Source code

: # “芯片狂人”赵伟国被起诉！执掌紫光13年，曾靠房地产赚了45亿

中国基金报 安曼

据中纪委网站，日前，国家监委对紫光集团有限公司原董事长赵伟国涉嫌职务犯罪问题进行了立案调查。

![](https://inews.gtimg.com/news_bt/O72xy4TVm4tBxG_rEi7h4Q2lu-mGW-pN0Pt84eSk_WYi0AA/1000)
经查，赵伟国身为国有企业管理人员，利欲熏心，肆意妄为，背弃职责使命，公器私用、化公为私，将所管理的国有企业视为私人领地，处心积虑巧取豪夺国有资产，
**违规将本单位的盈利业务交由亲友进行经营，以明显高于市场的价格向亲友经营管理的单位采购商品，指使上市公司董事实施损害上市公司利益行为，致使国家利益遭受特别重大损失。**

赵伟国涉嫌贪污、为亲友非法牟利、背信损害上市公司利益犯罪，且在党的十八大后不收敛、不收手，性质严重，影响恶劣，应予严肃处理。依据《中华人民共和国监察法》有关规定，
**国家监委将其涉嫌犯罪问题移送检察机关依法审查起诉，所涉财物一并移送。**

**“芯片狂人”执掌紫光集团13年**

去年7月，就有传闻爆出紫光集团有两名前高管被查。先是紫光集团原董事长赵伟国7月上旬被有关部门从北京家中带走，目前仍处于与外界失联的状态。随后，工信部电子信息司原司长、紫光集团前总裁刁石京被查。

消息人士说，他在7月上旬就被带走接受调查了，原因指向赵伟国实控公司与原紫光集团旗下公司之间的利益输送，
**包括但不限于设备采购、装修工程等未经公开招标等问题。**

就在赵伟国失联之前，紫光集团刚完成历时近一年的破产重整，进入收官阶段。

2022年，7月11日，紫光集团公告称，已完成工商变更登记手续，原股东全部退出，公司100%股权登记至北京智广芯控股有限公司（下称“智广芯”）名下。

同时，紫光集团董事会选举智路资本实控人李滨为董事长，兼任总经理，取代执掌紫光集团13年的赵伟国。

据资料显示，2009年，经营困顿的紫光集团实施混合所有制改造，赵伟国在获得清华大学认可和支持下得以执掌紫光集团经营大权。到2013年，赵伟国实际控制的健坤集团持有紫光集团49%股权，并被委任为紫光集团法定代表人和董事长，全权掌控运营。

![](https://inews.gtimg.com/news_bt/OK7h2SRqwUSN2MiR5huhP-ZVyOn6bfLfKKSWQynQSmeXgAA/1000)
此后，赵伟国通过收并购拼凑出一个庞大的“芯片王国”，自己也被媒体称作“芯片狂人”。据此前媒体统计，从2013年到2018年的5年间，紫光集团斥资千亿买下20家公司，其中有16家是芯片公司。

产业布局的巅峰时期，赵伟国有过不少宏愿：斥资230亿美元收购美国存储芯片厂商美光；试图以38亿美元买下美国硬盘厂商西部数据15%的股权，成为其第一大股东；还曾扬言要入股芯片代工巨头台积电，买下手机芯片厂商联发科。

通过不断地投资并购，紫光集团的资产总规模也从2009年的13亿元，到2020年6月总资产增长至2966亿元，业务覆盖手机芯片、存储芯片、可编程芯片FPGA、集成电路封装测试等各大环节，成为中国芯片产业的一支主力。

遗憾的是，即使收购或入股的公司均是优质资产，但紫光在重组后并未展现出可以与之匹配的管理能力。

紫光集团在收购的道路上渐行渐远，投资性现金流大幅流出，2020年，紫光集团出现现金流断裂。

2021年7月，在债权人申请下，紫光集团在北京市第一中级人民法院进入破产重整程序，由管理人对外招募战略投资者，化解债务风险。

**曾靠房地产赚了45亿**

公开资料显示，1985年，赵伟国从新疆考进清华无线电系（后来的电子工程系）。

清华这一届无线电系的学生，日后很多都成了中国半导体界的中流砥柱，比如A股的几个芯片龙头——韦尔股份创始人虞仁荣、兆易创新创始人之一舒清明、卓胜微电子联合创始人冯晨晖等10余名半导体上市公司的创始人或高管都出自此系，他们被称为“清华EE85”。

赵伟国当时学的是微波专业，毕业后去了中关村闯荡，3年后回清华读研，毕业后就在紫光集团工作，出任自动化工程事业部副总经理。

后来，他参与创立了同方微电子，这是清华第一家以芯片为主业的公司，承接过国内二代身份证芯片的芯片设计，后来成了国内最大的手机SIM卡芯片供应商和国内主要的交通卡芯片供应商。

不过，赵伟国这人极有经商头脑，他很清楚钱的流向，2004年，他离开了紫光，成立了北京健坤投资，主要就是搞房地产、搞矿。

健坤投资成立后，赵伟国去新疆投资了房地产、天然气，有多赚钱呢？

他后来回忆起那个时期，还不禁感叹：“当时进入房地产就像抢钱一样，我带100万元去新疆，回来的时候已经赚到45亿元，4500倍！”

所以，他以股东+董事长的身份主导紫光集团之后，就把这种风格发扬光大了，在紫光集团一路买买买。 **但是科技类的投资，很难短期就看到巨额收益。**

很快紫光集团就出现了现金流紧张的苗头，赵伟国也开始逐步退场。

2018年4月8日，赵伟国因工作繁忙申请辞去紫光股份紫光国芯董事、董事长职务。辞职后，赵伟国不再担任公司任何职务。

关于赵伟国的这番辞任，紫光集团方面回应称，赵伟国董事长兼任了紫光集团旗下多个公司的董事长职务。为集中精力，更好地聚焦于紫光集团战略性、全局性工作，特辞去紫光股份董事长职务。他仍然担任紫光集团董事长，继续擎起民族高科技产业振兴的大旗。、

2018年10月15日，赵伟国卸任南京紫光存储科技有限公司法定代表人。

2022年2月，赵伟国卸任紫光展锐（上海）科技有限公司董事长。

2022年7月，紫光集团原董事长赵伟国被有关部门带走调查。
---------------
● What you have to do:
Only lines with the word "芯片狂人" belong in the answer; copy each of them from the material above.

● Exercise answer:
: # “芯片狂人”赵伟国被起诉！执掌紫光13年，曾靠房地产赚了45亿
**“芯片狂人”执掌紫光集团13年**
此后，赵伟国通过收并购拼凑出一个庞大的“芯片王国”，自己也被媒体称作“芯片狂人”。据此前媒体统计，从2013年到2018年的5年间，紫光集团斥资千亿买下20家公司，其中有16家是芯片公司。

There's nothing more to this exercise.